Drop-in replacement for @camunda8/orchestration-cluster-api that upgrades to the Nano Falcon protocol when connected to a Nano server.

Readme

@nanobpm/nano-sdk

A drop-in replacement for @camunda8/orchestration-cluster-api that transparently upgrades to Nano's falcon protocol when connected to a Nano server. Against stock Camunda 8 it behaves exactly like the upstream SDK.

- import { createCamundaClient } from "@camunda8/orchestration-cluster-api";
+ import { createCamundaClient } from "@nanobpm/nano-sdk";

Everything else is re-exported unchanged — same types, same client, same API.

What gets upgraded

When the client detects a Nano server, two hot paths move from REST onto a single persistent WebSocket (/falcon):

  • createProcessInstancecreateInstance frame, gated on the server's submission-credit window (with awaitCompletion resolved via instanceCompleted).
  • createJobWorkersubscribe + pushed job frames, acked with completeJob/failJob/throwError and credit-replenished.

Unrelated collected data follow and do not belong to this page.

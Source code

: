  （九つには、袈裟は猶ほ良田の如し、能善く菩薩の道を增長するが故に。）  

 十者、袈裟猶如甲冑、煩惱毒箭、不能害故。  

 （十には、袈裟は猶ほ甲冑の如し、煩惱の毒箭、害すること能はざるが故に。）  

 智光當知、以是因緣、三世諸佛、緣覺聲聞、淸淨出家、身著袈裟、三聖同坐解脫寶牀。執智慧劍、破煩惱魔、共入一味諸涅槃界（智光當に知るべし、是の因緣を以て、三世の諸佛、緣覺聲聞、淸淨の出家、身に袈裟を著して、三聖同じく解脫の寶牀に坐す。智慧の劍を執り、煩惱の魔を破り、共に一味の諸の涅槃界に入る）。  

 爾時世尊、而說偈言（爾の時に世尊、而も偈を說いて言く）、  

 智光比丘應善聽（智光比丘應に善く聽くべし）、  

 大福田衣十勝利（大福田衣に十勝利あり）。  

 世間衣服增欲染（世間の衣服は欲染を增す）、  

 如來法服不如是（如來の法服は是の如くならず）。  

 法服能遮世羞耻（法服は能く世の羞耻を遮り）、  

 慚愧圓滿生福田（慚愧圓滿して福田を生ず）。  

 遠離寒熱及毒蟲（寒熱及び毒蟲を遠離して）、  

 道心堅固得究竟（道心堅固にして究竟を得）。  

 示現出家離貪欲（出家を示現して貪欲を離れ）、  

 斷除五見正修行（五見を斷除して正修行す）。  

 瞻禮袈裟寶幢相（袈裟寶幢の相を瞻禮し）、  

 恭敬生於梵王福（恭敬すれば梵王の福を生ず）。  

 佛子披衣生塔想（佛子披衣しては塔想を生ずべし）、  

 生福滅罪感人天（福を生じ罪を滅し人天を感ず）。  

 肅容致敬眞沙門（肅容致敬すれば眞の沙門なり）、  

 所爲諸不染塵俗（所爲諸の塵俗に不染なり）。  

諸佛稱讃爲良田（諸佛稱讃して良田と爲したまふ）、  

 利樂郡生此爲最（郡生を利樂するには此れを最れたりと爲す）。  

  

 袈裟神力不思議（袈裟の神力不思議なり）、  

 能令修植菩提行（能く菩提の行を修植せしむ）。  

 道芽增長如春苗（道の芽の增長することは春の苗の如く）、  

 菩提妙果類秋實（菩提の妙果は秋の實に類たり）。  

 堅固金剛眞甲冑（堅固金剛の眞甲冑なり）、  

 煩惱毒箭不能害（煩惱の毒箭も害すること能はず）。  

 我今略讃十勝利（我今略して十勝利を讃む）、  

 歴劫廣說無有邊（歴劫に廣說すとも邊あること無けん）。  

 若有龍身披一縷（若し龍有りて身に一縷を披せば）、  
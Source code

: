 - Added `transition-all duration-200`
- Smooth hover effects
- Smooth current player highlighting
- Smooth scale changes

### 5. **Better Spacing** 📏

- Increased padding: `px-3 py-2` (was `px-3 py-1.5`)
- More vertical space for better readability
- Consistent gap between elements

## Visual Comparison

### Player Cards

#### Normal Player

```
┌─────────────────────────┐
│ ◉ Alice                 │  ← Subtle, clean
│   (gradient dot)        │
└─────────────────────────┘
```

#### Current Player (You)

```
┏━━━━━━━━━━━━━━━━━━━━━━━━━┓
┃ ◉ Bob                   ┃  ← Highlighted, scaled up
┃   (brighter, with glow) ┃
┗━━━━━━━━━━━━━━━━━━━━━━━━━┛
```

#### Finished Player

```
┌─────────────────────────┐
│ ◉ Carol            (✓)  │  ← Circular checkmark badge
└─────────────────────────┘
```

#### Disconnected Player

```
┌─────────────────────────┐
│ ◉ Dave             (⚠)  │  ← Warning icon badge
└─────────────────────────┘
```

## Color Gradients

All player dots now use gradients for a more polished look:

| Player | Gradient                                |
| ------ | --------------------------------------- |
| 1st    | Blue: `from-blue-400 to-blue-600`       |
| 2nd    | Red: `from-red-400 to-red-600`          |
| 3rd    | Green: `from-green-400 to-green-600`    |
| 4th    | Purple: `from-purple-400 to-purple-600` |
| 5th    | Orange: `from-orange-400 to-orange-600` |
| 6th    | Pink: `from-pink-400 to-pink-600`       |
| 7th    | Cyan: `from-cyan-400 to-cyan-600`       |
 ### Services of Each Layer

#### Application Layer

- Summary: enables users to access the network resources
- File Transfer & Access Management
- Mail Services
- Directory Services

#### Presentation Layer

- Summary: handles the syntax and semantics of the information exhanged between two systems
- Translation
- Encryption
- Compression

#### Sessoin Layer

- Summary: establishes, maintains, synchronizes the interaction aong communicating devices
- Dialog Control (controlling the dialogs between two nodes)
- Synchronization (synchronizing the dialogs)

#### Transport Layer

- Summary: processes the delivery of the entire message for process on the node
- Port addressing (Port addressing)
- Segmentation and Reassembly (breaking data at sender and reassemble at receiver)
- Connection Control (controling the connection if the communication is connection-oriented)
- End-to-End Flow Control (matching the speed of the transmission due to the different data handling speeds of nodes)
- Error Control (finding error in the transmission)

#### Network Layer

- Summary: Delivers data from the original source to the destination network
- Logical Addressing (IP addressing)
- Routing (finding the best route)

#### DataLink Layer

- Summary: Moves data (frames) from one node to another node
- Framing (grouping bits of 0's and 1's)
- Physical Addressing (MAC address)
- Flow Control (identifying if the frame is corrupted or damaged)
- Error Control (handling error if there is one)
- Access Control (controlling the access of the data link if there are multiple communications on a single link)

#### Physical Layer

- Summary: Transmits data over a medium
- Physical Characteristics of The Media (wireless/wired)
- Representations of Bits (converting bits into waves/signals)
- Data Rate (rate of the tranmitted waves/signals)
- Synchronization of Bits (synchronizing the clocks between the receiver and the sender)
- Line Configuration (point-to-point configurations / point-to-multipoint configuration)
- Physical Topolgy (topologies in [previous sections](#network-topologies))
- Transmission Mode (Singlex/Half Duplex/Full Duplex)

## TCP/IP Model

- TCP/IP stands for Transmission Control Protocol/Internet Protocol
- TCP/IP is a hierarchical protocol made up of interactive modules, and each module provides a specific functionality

This avoids the ~125 creates/s/conn ceiling of the REST long-poll path.

Detection & override

Detection is automatic: the SDK probes GET /v2/topology once and looks for the Nano falconPath advertisement. Control it via the CAMUNDA_TRANSPORT config (or env var):

| value | behaviour | | ---------------- | ------------------------------------------- | | auto (default) | falcon on Nano, REST elsewhere | | falcon | force the stream (assume Nano) | | rest | never upgrade — pure upstream behaviour |

const client = createCamundaClient({
  config: { CAMUNDA_REST_ADDRESS: "http://localhost:8080", CAMUNDA_TRANSPORT: "auto" },
});

Failing fast under backpressure (submitTimeoutMs)

On the Falcon protocol, admission backpressure is expressed by the server withholding submission credits (no 503, no retry), so a createProcessInstance otherwise waits indefinitely for the gateway to ack. To fail fast instead, set a submit timeout — per call, or client-wide via config/env:

// Client-wide default (ms); per-call submitTimeoutMs wins when both are set.
const client = createCamundaClient({
  config: { CAMUNDA_REST_ADDRESS: "http://localhost:8080", CAMUNDA_NANO_SUBMIT_TIMEOUT_MS: 2000 },
});

import { SubmissionTimeoutError } from "@nanobpm/nano-sdk";

try {
  await client.createProcessInstance({ processDefinitionId: "order", submitTimeoutMs: 500 });
} catch (err) {
  if (err instanceof SubmissionTimeoutError) {
    // Server is applying admission backpressure — back off, do NOT tight-loop retry.
  }
}

submitTimeoutMs is a client-side guard: the SDK gates each create on the server's submission-credit window (queuing client-side under backpressure rather than flooding the gateway), and this bounds how long it waits for a credit before rejecting with SubmissionTimeoutError. It is never sent on the wire. On timeout the queued create is dropped so no credit slot leaks. Omit it (the default) to wait indefinitely.

Build & verify

npm install
npm run build
npm run verify   # against a running Nano server on :8080

upstream-ref/ holds the cloned upstream SDK source for reference; the published package is the thin wrapper in src/.